→ What you should do: Only the lines from the one containing "2 & 11,92 & 13 & 2,0454 & 2,2308\\" through the last line of the listing are to be given again, exactly as they appear.

········

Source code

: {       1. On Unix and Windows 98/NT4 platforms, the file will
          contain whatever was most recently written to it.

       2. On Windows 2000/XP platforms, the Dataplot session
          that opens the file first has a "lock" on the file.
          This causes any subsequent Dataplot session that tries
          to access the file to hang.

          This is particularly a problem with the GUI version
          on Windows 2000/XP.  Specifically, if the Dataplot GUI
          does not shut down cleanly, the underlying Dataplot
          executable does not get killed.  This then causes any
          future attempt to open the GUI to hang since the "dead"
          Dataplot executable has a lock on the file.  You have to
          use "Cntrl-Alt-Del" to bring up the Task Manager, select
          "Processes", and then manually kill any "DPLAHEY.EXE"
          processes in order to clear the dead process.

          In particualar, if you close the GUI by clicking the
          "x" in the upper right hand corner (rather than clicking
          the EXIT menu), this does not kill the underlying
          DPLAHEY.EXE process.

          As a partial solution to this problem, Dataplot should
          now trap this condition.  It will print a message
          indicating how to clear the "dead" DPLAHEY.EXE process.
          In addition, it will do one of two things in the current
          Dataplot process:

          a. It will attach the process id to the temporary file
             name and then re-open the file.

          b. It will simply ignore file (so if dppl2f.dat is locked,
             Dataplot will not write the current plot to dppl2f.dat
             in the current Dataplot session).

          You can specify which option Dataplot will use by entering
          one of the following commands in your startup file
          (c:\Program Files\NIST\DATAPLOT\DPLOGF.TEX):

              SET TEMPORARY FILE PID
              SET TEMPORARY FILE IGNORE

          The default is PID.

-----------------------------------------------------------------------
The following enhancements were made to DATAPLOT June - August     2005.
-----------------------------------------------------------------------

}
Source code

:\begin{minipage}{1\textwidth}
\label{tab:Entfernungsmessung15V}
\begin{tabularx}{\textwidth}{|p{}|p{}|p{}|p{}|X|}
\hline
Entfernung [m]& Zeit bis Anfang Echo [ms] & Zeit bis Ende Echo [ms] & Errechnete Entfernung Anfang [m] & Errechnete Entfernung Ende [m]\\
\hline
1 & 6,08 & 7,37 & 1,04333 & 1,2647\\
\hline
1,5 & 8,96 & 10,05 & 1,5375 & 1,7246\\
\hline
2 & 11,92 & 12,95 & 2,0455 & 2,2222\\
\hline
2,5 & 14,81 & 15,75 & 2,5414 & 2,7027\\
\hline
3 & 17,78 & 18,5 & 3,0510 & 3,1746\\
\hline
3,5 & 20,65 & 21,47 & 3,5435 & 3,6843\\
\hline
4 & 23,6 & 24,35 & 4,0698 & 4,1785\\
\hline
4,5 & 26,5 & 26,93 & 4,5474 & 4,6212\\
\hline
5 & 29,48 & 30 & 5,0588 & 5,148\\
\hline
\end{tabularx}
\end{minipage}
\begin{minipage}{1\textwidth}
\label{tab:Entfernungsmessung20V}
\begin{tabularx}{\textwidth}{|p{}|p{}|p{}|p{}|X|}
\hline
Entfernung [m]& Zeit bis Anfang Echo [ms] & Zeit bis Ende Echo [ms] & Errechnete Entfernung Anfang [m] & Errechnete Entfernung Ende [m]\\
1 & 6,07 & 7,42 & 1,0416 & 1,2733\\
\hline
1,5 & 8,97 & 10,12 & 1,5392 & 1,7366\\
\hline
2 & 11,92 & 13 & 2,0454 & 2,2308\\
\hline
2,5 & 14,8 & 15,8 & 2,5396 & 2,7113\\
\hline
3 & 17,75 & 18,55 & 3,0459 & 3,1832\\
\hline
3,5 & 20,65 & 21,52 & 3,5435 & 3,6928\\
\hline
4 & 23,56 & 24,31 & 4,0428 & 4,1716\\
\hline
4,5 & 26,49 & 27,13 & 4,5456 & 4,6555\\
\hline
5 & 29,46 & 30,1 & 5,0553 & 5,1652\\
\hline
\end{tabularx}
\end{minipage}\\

········

→ Problem solution:
2 & 11,92 & 13 & 2,0454 & 2,2308\\
\hline
2,5 & 14,8 & 15,8 & 2,5396 & 2,7113\\
\hline
3 & 17,75 & 18,55 & 3,0459 & 3,1832\\
\hline
3,5 & 20,65 & 21,52 & 3,5435 & 3,6928\\
\hline
4 & 23,56 & 24,31 & 4,0428 & 4,1716\\
\hline
4,5 & 26,49 & 27,13 & 4,5456 & 4,6555\\
\hline
5 & 29,46 & 30,1 & 5,0553 & 5,1652\\
\hline
\end{tabularx}
\end{minipage}\\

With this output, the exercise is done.